● **ACTIVITY**: Find the line that contains "at the new pin is". Restate it and each following line exactly, through the end of the records.

DATA UNDER STUDY below:

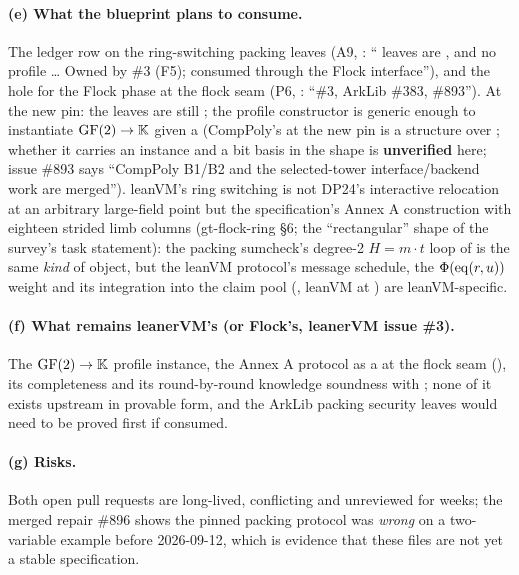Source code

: \paragraph{(e) What the blueprint plans to consume.}
The ledger row on the ring-switching packing leaves (A9, : ``
leaves are , and no  profile \ldots{} Owned by \#3 (F5);
consumed through the Flock interface''), and the hole for the Flock phase at the flock seam (P6,
: ``\#3, ArkLib \#383, \#893''). At the new pin: the leaves are still ;
the profile constructor  is generic enough to instantiate
$\mathrm{GF}(2) \to \K$ given a  (CompPoly's
 at the new pin is a structure over ; whether it carries an
 instance and a bit basis in the shape  is
\textbf{unverified} here; issue \#893 says ``CompPoly B1/B2 and the selected-tower
interface/backend work are merged''). leanVM's ring switching is not DP24's interactive
relocation at an arbitrary large-field point but the specification's Annex A construction with
eighteen strided limb columns (gt-flock-ring §6; the ``rectangular'' shape of the survey's task
statement): the packing sumcheck's degree-2 $H = m \cdot t$ loop of  is
the same \emph{kind} of object, but the leanVM protocol's message schedule, the
$\Phi(\eq(r,u))$ weight and its integration into the claim pool (,
leanVM at ) are leanVM-specific.

\paragraph{(f) What remains leanerVM's (or Flock's, leanerVM issue \#3).}
The $\mathrm{GF}(2) \to \K$ profile instance, the Annex A protocol as a  at the
flock seam (), its completeness and its round-by-round knowledge soundness
with ; none of it exists upstream in provable form, and the ArkLib packing
security leaves would need to be proved first if consumed.

\paragraph{(g) Risks.}
Both open pull requests are long-lived, conflicting and unreviewed for weeks; the merged repair
\#896 shows the pinned packing protocol was \emph{wrong} on a two-variable example before
2026-09-12, which is evidence that these files are not yet a stable specification.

End of DATA UNDER STUDY.

● **SOLUTION**:
 at the new pin is a structure over ; whether it carries an
 instance and a bit basis in the shape  is
\textbf{unverified} here; issue \#893 says ``CompPoly B1/B2 and the selected-tower
interface/backend work are merged''). leanVM's ring switching is not DP24's interactive
relocation at an arbitrary large-field point but the specification's Annex A construction with
eighteen strided limb columns (gt-flock-ring §6; the ``rectangular'' shape of the survey's task
statement): the packing sumcheck's degree-2 $H = m \cdot t$ loop of  is
the same \emph{kind} of object, but the leanVM protocol's message schedule, the
$\Phi(\eq(r,u))$ weight and its integration into the claim pool (,
leanVM at ) are leanVM-specific.

\paragraph{(f) What remains leanerVM's (or Flock's, leanerVM issue \#3).}
The $\mathrm{GF}(2) \to \K$ profile instance, the Annex A protocol as a  at the
flock seam (), its completeness and its round-by-round knowledge soundness
with ; none of it exists upstream in provable form, and the ArkLib packing
security leaves would need to be proved first if consumed.

\paragraph{(g) Risks.}
Both open pull requests are long-lived, conflicting and unreviewed for weeks; the merged repair
\#896 shows the pinned packing protocol was \emph{wrong} on a two-variable example before
2026-09-12, which is evidence that these files are not yet a stable specification.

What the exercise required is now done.